This story first surfaced in mid 2004 with a warning of “ecological catastrophe” from Tibet’s glaciers that have been melting for the last 40 years as a consequence of climate change and that would continue to melt at a rate of 7% per year and reduce water flow in the rivers fed by the glaciers. As to why an increase in the melt rate does not increase the flow rate in the rivers, it was proposed that global warming was again to blame because it was causing all that excess melt water to evaporate.

All of these conclusions were derived from the discovery of a number of ice islands that were assumed to have separated from their glaciers. It was predicted that without human intervention in the form of emission reductions 64% of the Tibetan glaciers would be gone by the year 2050 and all of it would vanish by the year 2100. The year 2100 plays a magical role in global warming theory as some kind of end time when the full wrath of every aspect of climate change doom will be realized.
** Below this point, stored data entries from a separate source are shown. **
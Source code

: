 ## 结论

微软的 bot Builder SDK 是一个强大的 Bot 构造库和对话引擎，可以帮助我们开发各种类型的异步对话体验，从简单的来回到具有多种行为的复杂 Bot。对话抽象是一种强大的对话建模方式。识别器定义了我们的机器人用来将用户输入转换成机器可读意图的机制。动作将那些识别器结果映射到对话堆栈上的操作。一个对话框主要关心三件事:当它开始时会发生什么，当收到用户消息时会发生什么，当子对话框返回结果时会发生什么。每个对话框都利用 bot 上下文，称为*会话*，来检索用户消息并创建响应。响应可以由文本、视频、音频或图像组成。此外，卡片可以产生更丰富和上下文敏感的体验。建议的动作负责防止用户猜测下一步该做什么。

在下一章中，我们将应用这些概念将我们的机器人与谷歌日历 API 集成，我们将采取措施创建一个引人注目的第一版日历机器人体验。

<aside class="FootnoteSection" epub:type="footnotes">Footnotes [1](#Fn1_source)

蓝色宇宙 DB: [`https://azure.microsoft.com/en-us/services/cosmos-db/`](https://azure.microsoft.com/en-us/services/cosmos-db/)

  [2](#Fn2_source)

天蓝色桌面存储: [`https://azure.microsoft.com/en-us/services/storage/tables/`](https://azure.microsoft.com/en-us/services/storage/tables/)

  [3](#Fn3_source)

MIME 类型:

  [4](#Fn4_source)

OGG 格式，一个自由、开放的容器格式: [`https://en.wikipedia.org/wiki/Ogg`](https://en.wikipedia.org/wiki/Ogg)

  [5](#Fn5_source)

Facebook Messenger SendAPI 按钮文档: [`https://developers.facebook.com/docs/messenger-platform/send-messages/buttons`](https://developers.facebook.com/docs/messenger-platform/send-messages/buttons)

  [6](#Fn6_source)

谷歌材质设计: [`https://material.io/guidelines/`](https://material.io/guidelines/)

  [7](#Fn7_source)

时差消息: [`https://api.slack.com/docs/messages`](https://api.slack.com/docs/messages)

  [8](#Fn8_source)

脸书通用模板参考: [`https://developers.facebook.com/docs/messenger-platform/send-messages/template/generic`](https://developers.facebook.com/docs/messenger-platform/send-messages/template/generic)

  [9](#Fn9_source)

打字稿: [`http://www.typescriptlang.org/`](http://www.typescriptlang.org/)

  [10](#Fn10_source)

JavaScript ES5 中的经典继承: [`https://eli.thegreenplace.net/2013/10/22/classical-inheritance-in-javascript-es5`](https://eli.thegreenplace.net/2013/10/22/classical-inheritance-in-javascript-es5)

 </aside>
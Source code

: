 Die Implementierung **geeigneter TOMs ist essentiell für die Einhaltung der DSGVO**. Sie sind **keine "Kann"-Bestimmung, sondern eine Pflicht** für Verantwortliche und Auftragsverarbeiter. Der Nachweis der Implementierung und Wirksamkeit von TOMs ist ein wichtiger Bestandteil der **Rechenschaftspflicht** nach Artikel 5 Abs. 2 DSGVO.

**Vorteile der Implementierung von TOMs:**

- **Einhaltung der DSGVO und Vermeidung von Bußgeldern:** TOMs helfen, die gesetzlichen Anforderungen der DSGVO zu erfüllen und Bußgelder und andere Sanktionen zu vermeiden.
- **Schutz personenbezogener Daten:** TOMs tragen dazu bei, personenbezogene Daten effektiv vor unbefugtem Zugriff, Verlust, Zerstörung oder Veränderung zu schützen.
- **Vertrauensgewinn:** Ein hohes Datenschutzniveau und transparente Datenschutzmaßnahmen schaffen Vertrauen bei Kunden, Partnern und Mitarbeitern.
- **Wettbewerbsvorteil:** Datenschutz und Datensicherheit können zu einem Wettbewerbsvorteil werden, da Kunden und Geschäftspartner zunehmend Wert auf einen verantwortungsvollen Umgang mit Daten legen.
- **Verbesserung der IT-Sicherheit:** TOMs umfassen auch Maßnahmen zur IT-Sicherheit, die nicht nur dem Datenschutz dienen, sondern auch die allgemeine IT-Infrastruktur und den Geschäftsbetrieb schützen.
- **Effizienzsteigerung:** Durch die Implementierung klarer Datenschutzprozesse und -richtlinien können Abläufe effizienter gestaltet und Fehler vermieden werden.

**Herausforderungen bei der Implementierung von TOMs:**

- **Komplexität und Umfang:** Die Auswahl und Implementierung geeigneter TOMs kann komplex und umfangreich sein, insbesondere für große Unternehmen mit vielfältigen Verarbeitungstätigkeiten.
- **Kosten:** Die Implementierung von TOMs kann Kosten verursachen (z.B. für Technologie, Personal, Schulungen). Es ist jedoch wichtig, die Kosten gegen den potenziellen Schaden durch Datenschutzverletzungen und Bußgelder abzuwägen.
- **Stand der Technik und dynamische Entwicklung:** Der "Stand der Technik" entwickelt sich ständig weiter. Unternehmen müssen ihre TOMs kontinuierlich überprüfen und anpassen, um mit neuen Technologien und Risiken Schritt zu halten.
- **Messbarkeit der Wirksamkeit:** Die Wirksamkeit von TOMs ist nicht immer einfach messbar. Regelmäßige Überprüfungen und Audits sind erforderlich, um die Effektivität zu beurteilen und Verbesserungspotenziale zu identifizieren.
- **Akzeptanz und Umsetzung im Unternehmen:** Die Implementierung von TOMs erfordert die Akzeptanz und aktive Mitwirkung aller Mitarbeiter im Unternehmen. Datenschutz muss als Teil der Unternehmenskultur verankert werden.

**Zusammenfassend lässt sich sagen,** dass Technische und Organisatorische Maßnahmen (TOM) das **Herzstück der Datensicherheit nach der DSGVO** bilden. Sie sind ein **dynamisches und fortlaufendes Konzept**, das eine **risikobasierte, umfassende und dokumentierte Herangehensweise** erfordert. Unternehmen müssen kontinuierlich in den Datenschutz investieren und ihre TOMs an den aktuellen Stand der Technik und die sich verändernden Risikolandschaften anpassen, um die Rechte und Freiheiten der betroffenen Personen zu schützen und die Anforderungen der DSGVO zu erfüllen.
Later the same year in 2004, a different story was floated. It said that a visit to the Zepu glacier in Tibet at an elevation of 11,500 feet showed a torrent of melt water gushing out at an alarming rate and all that excess water was forming the headwaters of a river downstream at a much higher elevation due to global warming. Their data showed that 30 years prior to that date, Zepu was 100 yards thicker. They concluded that what is happening to Zepu is happening to all the glaciers in Tibet and what is happening in Tibet is happening globally. Glaciers are melting all over the world due to global warming with the possible exception of Scandinavia.

The story changed again in 2006 when it was announced with a great sense of alarm that global warming was causing sandstorms in Beijing by way of melting glaciers and drought. This version of the story came in the aftermath of the unusually large sandstorm event in Beijing in April 2006 that captivated TV audiences and made headlines around the world; but the effort to sell global warming on the back of this tragedy was ineffective as the expansion of the Gobi desert is historical and a well understood phenomenon linked to over-grazing and other land use issues and not due to melting glaciers.

However, the story that the Tibetan glaciers were melting and threatening water supplies to a billion people continued to re-appear in 2007 and 2008 but went on a hiatus in 2009 when excessive amounts of black soot deposits were found in core samples of Tibetan glaciers implying that accelerated melting if any was more likely due to soot than to global warming.

Yet another deterrent to hyping global warming with Tibetan glaciers came in early 2010 when it was found that the Tibetan glaciers were unique in that they never got very big but varied in size within a range that was not very large with their temperature sensitivity not very significant even going as far back as the last ice age.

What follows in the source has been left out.